Com 97% dos votos contados, partido de João Lourenço elege 124 deputados na Assembleia Nacional, com a maior força política da oposição a ficar-se pelos 90. UNITA apresentava números diferentes e mostrava-se confiante na vitória, que conseguiu na província de Luanda.

O Movimento Popular de Libertação de Angola (MPLA) disse esta quinta-feira que "tem maioria suficiente para governar tranquilamente", com os dados oficiais da Comissão Nacional Eleitoral (CNE) a apontar para uma vitória com 51,07% no escrutínio de quarta-feira.
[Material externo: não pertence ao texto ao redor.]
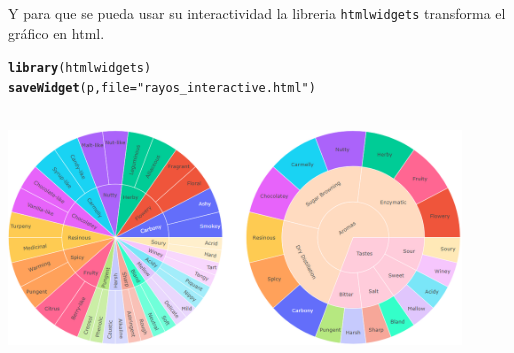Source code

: \documentclass{article}\usepackage[]{graphicx}\usepackage[]{color}
\makeatletter
\newcommand{\hlstr}[1]{\textcolor[rgb]{0.192,0.494,0.8}{#1}}%
\newcommand{\hlstd}[1]{\textcolor[rgb]{0.345,0.345,0.345}{#1}}%
\newcommand{\hlkwc}[1]{\textcolor[rgb]{0.333,0.667,0.333}{#1}}%
\newcommand{\hlkwd}[1]{\textcolor[rgb]{0.737,0.353,0.396}{\textbf{#1}}}%
\newenvironment{kframe}{%
 \def\at@end@of@kframe{}%
 \ifinner\ifhmode%
  \def\at@end@of@kframe{\end{minipage}}%
  \begin{minipage}{\columnwidth}%
 \fi\fi%
 \def\FrameCommand##1{\hskip\@totalleftmargin \hskip-\fboxsep
 \colorbox{shadecolor}{##1}\hskip-\fboxsep
     \hskip-\linewidth \hskip-\@totalleftmargin \hskip\columnwidth}%
 \MakeFramed {\advance\hsize-\width
   \@totalleftmargin\z@ \linewidth\hsize
   \@setminipage}}%
 {\par\unskip\endMakeFramed%
 \at@end@of@kframe}
\newenvironment{knitrout}{}{} %
\makeatother
\begin{document}
Y para que se pueda usar su interactividad la libreria \texttt{htmlwidgets} transforma el gr\'afico en html.
\begin{knitrout}
\color{fgcolor}\begin{kframe}
\begin{alltt}
\hlkwd{library}\hlstd{(htmlwidgets)}
\hlkwd{saveWidget}\hlstd{(p,} \hlkwc{file} \hlstd{=} \hlstr{"rayos_interactive.html"}\hlstd{)}
\end{alltt}
\end{kframe}
\end{knitrout}
~\\
\vbox{
    \centering
    \includegraphics[width=0.9\textwidth]{imag/rayos_interactive}
}
\clearpage
\end{document}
Quando estavam contabilizados 97,03% dos votos, a União Nacional para a Independência Total de Angola (UNITA) tinha apenas 44,05%, mas contestava estes números. "Não deixe que nos roubem a esperança", escreveu no Facebook durante a tarde o líder do maior partido da oposição, Adalberto Costa Júnior.

De acordo com os dados oficiais, o MPLA, no poder desde a independência em 1975, conseguia uma maioria absoluta de 124 deputados dos 220 na Assembleia Nacional, com a UNITA a ficar-se pelos 90. Outros três partidos elegeram cada um dois deputados (em termos percentuais, tiveram individualmente pouco mais de 1% dos votos). Segundo a lei, o líder do partido mais votado é automaticamente presidente, pelo que João Lourenço consegue um segundo mandato - apesar de ter perdido 10 pontos percentuais e a maioria qualificada, em relação a 2017, e de ter sido derrotado em duas regiões, incluindo a capital. Em Luanda, a UNITA conquistou 62,59% dos votos e o MPLA 33,81%.

"Perdemos Luanda, mas a vida é assim, continua. Gostaríamos de ganhar com 98%, mas quem manda é o povo, ponto final. Estamos a respeitá-los, ainda não viu nenhum gesto nosso que indiciasse o contrário", afirmou o porta-voz do MPLA, Rui Falcão. O partido atribuiu a derrota na capital à "abstenção da sua base militante" - a nível nacional, a participação foi de 45,65%. Ainda quando só eram conhecidos os dados de 86% da contagem, já dizia que o partido tinha ganho "uma maioria absoluta suficiente para governar tranquilamente os próximos cinco anos".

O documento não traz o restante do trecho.